Xu Ping, Wang Pengfei, Ning Zhiyuan, Xiao Meng, Wu Min, Zhou Yuanchun
Computer Network Information Center, Chinese Academy of Sciences, Beijing, 100083, China.
University of Chinese Academy of Sciences, Beijing, 100864, China.
BMC Bioinformatics. 2025 Jul 25;26(1):195. doi: 10.1186/s12859-025-06231-z.
Clustering analysis is fundamental in single-cell RNA sequencing (scRNA-seq) data analysis for elucidating cellular heterogeneity and diversity. Recent graph-based scRNA-seq clustering methods, particularly graph neural networks (GNNs), have significantly improved in tackling the challenges of high-dimension, high-sparsity, and frequent dropout events that lead to ambiguous cell population boundaries. However, one major challenge for GNN-based methods is their reliance on hard graph constructions derived from similarity matrices. These constructions introduce difficulties when applied to scRNA-seq data due to: (i) The simplification of intercellular relationships into binary edges (0 or 1) by applying thresholds, which restricts the capture of continuous similarity features among cells and leads to significant information loss. (ii) The presence of significant inter-cluster connections within hard graphs, which can confuse GNN methods that rely heavily on graph structures, potentially causing erroneous message propagation and biased clustering outcomes.
To tackle these challenges, we introduce scSGC, a Soft Graph Clustering for single-cell RNA sequencing data, which aims to more accurately characterize continuous similarities among cells through non-binary edge weights, thereby mitigating the limitations of rigid data structures. The scSGC framework comprises three core components: (i) a zero-inflated negative binomial (ZINB)-based feature autoencoder designed to effectively handle the sparsity and dropout issues in scRNA-seq data; (ii) a dual-channel cut-informed soft graph embedding module, constructed through deep graph-cut information, capturing continuous similarities between cells while preserving the intrinsic data structures of scRNA-seq; and (iii) an optimal transport-based clustering optimization module, achieving optimal delineation of cell populations while maintaining high biological relevance.
By integrating dual-channel cut-informed soft graph representation learning, a ZINB-based feature autoencoder, and optimal transport-driven clustering optimization, scSGC effectively overcomes the challenges associated with traditional hard graph constructions in GNN methods. Extensive experiments across ten datasets demonstrate that scSGC outperforms 13 state-of-the-art clustering models in clustering accuracy, cell type annotation, and computational efficiency. These results highlight its substantial potential to advance scRNA-seq data analysis and deepen our understanding of cellular heterogeneity.

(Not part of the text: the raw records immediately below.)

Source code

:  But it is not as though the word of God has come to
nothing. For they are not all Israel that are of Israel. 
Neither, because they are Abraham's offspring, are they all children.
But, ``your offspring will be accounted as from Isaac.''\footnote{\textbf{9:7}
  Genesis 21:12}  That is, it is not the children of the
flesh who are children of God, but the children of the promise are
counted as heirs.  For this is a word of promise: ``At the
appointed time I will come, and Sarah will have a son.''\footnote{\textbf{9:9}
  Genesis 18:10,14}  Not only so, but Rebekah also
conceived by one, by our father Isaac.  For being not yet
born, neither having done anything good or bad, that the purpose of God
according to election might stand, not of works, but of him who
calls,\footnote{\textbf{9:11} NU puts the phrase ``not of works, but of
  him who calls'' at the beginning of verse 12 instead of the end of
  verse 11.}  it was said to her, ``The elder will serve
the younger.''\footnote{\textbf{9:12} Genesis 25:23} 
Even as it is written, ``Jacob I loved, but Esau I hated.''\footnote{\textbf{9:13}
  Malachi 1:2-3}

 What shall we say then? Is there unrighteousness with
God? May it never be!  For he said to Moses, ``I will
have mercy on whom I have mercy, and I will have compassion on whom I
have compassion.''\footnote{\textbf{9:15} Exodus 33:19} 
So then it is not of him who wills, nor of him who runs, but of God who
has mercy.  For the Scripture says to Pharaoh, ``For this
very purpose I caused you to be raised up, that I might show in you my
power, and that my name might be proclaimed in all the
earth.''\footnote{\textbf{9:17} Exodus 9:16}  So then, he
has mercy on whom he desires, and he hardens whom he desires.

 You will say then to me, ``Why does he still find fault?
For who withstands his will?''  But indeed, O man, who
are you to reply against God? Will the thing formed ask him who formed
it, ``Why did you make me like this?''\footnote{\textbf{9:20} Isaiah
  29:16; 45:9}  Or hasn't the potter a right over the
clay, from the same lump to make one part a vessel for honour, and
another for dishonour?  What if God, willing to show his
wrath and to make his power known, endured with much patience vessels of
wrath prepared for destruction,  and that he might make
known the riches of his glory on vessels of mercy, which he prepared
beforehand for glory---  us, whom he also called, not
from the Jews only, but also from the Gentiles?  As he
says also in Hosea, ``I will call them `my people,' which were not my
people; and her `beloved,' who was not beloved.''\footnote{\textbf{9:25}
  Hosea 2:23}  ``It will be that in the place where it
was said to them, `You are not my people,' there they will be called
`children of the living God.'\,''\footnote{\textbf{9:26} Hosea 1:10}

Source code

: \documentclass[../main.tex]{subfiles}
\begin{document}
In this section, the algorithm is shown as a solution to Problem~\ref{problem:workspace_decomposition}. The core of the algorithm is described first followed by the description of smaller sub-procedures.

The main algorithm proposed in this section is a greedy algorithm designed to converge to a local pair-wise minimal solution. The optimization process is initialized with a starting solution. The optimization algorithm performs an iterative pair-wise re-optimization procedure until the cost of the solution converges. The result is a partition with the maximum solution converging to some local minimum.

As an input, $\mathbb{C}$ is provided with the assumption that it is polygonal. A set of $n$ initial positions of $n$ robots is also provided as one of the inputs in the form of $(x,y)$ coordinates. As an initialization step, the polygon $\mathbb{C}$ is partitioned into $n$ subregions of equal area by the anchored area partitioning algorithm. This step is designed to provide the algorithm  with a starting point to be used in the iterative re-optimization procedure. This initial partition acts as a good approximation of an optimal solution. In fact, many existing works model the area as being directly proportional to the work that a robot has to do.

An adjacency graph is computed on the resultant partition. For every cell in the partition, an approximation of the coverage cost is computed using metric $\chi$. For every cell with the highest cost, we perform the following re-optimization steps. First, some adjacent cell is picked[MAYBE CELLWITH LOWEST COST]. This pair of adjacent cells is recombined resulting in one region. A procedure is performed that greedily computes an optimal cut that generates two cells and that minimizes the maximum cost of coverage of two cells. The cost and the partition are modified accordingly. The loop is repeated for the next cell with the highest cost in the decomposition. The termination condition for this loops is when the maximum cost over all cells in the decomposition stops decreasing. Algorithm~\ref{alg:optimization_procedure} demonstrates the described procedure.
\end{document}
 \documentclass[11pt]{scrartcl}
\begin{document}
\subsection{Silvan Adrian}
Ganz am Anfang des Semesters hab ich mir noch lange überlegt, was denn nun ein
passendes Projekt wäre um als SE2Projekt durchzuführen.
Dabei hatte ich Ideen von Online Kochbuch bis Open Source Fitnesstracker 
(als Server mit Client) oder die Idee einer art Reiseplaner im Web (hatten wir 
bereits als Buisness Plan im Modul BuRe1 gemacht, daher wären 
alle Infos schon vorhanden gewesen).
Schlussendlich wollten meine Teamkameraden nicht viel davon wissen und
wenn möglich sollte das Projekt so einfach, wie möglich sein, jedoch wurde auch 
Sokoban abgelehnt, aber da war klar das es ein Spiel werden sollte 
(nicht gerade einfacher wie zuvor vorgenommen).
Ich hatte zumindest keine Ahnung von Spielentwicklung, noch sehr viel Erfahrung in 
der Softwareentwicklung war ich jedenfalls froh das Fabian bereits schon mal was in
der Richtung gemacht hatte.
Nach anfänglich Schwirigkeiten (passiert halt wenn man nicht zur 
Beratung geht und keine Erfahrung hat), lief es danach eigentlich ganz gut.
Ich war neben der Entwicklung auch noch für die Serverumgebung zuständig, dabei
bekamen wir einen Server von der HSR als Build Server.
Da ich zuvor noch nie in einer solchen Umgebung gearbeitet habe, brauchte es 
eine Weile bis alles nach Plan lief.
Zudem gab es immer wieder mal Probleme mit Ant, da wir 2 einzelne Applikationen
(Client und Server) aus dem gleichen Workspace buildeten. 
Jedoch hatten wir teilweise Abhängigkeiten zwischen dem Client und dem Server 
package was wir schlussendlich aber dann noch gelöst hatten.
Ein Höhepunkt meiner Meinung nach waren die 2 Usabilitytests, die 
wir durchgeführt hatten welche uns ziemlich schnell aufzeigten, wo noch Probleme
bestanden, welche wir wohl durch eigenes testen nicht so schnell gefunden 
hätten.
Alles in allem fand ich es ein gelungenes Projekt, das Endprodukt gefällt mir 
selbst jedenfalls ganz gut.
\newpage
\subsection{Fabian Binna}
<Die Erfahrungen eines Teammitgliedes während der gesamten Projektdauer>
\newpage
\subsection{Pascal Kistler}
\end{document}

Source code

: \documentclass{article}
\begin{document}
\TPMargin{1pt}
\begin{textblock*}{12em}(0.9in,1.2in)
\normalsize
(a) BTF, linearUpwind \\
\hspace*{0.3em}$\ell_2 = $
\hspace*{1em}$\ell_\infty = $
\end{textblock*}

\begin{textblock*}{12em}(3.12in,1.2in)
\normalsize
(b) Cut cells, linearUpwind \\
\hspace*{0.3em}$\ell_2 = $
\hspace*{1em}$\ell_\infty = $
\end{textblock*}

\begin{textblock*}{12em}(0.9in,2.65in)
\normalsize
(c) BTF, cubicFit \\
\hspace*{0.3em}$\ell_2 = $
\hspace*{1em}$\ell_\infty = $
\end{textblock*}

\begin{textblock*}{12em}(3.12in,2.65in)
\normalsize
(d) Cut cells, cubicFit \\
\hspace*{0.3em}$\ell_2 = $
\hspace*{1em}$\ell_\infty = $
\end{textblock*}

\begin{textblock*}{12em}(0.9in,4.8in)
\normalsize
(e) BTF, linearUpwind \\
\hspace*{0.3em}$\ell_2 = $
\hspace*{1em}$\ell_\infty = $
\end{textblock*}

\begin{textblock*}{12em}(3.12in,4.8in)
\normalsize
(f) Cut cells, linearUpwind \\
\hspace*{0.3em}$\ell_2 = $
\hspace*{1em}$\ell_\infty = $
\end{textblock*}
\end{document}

聚类分析是单细胞RNA测序(scRNA-seq)数据分析中阐明细胞异质性和多样性的基础。最近基于图的scRNA-seq聚类方法,特别是图神经网络(GNN),在应对导致细胞群体边界模糊的高维、高稀疏性和频繁缺失事件的挑战方面有了显著改进。然而,基于GNN的方法面临的一个主要挑战是它们依赖于从相似性矩阵派生的硬图构建。由于以下原因,这些构建在应用于scRNA-seq数据时会带来困难:(i)通过应用阈值将细胞间关系简化为二元边(0或1),这限制了对细胞间连续相似性特征的捕获并导致大量信息丢失。(ii)硬图中存在显著的簇间连接,这可能会使严重依赖图结构的GNN方法产生混淆,潜在地导致错误的消息传播和有偏差的聚类结果。
为应对这些挑战,我们引入了scSGC,一种用于单细胞RNA测序数据的软图聚类方法,旨在通过非二元边权重更准确地表征细胞间的连续相似性,从而减轻刚性数据结构的局限性。scSGC框架包含三个核心组件:(i)一个基于零膨胀负二项分布(ZINB)的特征自动编码器,旨在有效处理scRNA-seq数据中的稀疏性和缺失问题;(ii)一个双通道割集信息软图嵌入模块,通过深度图割信息构建,在保留scRNA-seq固有数据结构的同时捕获细胞间的连续相似性;(iii)一个基于最优传输的聚类优化模块,在保持高生物学相关性的同时实现细胞群体的最优划分。
通过整合双通道割集信息软图表示学习、基于ZINB的特征自动编码器和最优传输驱动的聚类优化,scSGC有效克服了GNN方法中与传统硬图构建相关的挑战。在十个数据集上进行广泛实验表明,scSGC在聚类准确性、细胞类型注释和计算效率方面优于13种先进的聚类模型。这些结果凸显了其在推进scRNA-seq数据分析和深化我们对细胞异质性理解方面的巨大潜力。